Concrete example, since you mention the oil industry: Exxon makes about 22.5 cents when you buy a gallon of gas at $3.00. Meanwhile, an analysis has found that gas should be taxed an extra $4.36-7.62 per gallon to fully reflect the environmental and other harms of driving: https://www.citylab.com/transportation/2015/01/the-real-reas.... So when the government doesn't impose that tax, who benefits? Exxon benefits a little because it sells more gas and collects the $0.22 of profit on each gallon. But the consumer saves $4.36-7.62 by avoiding those taxes. Exxon's profits, about $20 billion last year, are a rounding error compared to the trillion+ dollars that consumers would pay in extra taxes to address the negative externalities of driving.
Transportation, heating, agriculture, consumer products--these are the industries responsible for the fast majority of GHGs. And these are also highly competitive, commoditized industries where most cost savings get passed onto consumers. (Facebook makes more profit than Exxon, even though Exxon's revenues are more than five times as much.) That means the savings of making pollution cheap also accrues mostly to consumers. The industries where lack of competition allows corporations to command huge margins--banking, tech, advertising, etc.--are not the ones that are primarily responsible for GHGs.
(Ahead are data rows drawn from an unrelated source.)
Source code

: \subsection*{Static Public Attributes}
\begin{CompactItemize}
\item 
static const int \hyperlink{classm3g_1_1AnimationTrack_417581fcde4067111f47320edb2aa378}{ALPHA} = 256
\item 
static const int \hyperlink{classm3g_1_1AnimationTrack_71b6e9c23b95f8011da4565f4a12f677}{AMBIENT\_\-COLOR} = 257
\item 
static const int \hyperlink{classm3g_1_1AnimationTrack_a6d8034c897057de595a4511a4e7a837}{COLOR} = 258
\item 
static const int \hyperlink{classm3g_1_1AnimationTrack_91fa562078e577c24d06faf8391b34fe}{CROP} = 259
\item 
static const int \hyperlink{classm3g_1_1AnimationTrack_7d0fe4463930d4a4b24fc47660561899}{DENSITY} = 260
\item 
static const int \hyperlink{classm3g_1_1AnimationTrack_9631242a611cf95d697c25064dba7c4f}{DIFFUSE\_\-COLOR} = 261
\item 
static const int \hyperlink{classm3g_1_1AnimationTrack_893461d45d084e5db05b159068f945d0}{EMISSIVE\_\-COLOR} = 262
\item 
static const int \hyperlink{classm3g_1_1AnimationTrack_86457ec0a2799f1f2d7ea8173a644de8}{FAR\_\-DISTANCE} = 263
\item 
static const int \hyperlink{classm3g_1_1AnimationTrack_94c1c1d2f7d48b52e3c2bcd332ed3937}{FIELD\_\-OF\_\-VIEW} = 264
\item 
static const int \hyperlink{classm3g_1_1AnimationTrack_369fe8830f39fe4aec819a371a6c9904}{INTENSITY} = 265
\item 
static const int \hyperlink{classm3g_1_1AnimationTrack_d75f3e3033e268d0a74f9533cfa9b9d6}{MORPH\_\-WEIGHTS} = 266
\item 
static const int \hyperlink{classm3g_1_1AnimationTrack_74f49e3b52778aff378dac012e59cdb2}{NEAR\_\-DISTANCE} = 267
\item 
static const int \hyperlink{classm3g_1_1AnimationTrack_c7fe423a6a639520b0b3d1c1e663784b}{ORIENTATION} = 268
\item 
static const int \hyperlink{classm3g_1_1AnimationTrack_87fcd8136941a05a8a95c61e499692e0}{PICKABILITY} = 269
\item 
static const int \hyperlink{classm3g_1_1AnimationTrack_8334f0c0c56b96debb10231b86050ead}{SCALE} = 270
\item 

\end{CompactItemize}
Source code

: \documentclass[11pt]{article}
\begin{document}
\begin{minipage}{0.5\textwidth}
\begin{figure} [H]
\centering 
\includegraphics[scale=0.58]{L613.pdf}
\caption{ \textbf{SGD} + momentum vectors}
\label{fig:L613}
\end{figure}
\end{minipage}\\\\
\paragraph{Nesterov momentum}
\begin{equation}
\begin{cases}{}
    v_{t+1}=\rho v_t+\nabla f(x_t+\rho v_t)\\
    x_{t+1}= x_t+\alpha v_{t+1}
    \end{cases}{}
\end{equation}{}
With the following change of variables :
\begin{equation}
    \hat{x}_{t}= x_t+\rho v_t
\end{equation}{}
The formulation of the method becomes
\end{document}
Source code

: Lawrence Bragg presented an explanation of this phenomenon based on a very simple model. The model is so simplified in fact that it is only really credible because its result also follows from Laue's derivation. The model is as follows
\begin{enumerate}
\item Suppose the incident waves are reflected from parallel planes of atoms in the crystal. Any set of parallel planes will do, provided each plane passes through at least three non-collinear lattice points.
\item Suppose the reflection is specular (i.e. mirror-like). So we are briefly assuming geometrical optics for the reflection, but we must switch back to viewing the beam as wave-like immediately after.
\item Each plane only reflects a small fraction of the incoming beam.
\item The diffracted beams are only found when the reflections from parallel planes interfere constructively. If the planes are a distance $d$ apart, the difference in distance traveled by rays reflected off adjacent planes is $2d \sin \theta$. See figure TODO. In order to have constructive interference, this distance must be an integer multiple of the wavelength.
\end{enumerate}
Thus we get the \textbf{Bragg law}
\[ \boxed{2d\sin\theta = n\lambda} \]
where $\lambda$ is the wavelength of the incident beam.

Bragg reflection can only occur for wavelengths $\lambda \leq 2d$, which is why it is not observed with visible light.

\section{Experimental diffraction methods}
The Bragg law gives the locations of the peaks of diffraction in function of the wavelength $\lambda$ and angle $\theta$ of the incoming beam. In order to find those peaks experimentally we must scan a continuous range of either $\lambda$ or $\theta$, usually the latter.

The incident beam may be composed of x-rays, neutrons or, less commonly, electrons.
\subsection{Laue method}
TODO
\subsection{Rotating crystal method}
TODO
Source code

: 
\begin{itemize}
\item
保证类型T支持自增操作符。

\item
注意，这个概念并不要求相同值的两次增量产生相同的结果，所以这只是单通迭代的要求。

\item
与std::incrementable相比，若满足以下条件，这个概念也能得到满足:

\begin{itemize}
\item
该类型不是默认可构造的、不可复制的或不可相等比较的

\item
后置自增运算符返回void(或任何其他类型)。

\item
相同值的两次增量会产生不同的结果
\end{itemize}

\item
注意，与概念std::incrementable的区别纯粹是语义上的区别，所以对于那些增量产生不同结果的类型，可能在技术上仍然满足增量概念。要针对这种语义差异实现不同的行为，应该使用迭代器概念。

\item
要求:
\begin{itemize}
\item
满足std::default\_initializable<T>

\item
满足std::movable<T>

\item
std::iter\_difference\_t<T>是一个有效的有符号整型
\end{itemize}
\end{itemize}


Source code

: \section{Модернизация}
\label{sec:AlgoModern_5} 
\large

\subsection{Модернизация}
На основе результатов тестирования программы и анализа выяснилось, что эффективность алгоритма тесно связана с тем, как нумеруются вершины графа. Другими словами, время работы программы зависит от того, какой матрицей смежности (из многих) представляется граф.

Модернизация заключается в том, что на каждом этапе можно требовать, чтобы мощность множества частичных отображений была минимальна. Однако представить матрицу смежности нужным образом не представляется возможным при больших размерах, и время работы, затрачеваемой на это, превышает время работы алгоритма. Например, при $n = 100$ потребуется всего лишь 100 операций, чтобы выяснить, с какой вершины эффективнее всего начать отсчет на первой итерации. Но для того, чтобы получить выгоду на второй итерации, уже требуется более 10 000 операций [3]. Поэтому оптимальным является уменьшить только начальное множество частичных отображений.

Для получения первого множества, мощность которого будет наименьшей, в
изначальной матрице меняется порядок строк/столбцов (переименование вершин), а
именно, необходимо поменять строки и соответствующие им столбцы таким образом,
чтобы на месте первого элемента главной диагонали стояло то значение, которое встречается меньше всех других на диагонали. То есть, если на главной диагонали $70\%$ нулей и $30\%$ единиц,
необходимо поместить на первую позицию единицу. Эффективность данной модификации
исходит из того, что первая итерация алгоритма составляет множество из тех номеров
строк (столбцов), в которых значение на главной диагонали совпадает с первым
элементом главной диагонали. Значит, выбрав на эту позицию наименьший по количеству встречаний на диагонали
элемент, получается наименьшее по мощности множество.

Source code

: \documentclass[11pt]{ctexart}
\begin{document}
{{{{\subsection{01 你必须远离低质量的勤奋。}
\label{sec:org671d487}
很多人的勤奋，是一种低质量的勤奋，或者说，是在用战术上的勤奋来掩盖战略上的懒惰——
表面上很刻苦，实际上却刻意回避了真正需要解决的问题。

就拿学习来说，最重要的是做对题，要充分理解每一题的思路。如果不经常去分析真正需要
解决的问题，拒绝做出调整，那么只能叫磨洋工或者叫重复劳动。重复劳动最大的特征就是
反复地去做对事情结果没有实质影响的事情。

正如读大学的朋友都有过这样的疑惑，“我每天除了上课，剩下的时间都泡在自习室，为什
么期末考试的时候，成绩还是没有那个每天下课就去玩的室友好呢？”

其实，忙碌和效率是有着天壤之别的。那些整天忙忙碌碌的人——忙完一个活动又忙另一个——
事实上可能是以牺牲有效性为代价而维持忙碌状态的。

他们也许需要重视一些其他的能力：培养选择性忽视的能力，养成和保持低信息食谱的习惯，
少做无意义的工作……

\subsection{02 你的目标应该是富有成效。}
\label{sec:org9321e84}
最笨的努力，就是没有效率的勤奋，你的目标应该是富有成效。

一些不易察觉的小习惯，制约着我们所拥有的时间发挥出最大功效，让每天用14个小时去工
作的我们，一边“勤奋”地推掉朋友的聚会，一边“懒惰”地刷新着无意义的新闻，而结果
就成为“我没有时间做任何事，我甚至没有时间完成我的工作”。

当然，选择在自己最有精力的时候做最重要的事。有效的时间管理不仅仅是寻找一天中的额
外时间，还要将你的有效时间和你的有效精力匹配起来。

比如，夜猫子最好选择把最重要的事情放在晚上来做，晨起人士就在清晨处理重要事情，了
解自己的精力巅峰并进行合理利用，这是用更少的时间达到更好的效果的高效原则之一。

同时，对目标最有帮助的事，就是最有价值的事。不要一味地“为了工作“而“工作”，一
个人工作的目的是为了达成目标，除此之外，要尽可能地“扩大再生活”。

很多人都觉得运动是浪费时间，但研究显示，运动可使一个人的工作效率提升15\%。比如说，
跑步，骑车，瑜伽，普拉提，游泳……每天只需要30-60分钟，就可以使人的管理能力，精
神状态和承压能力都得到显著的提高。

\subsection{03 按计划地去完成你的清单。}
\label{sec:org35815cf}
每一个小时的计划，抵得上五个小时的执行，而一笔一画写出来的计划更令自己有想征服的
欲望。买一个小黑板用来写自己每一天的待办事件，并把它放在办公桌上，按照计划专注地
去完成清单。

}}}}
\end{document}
"Access to healthcare" is similar. Why do people in Sweden have universal healthcare while people in America do not? Is it corporations? No, Sweden's corporate tax rate is quite a bit lower than ours. (It's similar to the current federal rate, but in the U.S. most corporations also pay a state rate. In Delaware, for example, it's an additional 8.7%.) So who benefits by Americans not having universal healthcare? It's middle-class Americans who don't pay the high middle-class taxes that middle-class Europeans pay.
Warren's focus on corporations is a total red herring, intended to make people falsely believe that you can have universal healthcare and a cleaner planet without decreasing your material quality of life. As Jimmy Carter told us, that's not in the cards. How do we know that? Because we can look at other countries who do better on these measures, and see what they do! France has much lower GHG emissions than the U.S. and universal healthcare. How do they do it? They live in houses that are half the size; they drive tiny fuel efficient cars, and have fewer of them per household; they deal with the challenges of nuclear power; their payroll taxes on the middle class are double ours; they take public transmit more often and therefore have significantly longer commutes. But their corporate taxes are even lower than ours!